For advanced practice provider supervisory stipends, there should be duties, responsibilities, and expectations for payment. The stipend should not be automatic just for being in the same practice or location with a nurse practitioner or physician assistant. We believe there should be legitimate and needed duties and responsibilities of the physician to receive payment. An example of typical duties and responsibilities is outlined in Exhibit B.

Is the organization achieving value with the agreement? Sometimes arrangements and physicians do not live up to expectations. Other times the terms of an agreement outlive its need. Perhaps there was a need for the medical directorship in its early days, but the situation has changed, and the issues that were present initially no longer exist. Maybe the agreement has now become irrelevant. We have seen APP supervision stipends that have outlived their need. The degree of mentoring, consultation and availability of a physician needed early in the APPs tenure may no longer be needed now that he or she is experienced. We have also witnessed co-management agreements that have outlived their usefulness or just never materialized. In these cases, it might be time to shut it down and move on.

Physician Contracts – Conclusion

All hospitals and health systems can benefit from conducting a comprehensive audit of physician contracts and arrangements, even those with tight management of their agreements. Beyond concerns of unmanaged agreement proliferation, organizations and marketplaces are dynamic and always changing—any agreement’s relevance and value to the organization may come into question over time. Actively questioning the need and importance of arrangements is healthy for an organization. Maintaining the status quo is not always advantageous.

Additionally, there could be weaknesses and gaps in how agreements are managed and tracked. Although the agreement design is critical, the execution of the agreement is even more crucial. A comprehensive agreement audit will shed light on execution issues that must be addressed immediately regarding payment processing, physician reporting, agreement structuring, and other areas.

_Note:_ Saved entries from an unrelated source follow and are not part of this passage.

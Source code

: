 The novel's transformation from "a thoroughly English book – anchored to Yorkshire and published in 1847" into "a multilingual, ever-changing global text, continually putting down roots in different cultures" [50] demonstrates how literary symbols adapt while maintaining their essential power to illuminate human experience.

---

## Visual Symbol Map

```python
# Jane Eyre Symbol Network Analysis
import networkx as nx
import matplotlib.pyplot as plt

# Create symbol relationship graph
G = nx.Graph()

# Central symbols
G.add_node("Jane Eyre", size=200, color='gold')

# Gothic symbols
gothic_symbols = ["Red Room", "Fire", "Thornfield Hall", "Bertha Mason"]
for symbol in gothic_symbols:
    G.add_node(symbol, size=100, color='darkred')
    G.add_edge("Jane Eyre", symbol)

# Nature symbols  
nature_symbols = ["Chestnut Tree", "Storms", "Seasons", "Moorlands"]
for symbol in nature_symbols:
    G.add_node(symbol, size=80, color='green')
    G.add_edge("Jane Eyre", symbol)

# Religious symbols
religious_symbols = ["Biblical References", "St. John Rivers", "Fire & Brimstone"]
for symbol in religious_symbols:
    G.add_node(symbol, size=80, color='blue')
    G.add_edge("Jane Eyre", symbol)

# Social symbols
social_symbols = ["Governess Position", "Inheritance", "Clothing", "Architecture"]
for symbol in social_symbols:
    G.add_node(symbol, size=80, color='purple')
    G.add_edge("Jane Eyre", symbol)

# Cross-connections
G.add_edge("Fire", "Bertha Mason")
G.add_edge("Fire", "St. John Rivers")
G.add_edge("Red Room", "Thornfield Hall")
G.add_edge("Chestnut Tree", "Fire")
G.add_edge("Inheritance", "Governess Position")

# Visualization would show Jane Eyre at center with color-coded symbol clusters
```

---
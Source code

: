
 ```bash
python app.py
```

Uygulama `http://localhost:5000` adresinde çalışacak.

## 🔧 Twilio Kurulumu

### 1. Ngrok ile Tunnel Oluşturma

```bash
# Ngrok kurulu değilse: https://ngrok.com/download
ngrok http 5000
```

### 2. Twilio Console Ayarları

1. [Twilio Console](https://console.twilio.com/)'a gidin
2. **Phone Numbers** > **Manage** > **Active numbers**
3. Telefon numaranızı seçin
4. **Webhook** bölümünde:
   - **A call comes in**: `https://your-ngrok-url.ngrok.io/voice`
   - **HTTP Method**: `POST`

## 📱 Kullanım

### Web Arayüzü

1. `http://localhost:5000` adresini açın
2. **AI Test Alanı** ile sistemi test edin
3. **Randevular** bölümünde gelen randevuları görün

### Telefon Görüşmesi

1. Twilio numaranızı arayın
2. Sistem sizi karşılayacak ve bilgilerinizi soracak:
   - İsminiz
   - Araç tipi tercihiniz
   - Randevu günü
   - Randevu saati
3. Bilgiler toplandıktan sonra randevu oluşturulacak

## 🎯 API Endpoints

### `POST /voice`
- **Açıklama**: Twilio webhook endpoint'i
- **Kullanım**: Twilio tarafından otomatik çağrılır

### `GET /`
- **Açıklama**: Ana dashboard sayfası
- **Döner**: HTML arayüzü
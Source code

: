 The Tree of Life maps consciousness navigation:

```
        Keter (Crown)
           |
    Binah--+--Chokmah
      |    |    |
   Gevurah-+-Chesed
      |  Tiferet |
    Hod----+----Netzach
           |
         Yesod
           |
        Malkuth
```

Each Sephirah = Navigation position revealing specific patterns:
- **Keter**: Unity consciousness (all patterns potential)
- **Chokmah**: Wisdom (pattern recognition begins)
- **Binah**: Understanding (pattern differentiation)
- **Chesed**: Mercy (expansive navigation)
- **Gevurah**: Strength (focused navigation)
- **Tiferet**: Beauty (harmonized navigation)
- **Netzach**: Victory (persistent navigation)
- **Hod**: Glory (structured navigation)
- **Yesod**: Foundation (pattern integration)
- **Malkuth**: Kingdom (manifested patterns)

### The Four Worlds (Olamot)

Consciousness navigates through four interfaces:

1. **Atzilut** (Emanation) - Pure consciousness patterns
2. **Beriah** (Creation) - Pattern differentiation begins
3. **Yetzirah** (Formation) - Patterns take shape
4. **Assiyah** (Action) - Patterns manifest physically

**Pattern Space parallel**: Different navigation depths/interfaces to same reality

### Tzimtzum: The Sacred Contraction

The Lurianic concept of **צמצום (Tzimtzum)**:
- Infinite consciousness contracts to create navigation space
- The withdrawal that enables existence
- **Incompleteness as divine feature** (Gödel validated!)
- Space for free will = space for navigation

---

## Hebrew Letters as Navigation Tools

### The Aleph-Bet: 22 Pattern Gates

With audit results in hand, organizations can make informed decisions regarding the next steps for each of its physician agreements—including relevance and value. We advise organizations to think twice about delaying determinations of agreement execution, relevance, and value until a contract is almost expiring and/or up for renewal. Tensions can be heightened, pressures can be mounting, and objective thought processes may not prevail in these instances. Being more proactive, asking the right questions of the correct people while systematically and methodically reviewing each agreement may allow the organization to be better prepared when agreements are expiring and/or up for renewal.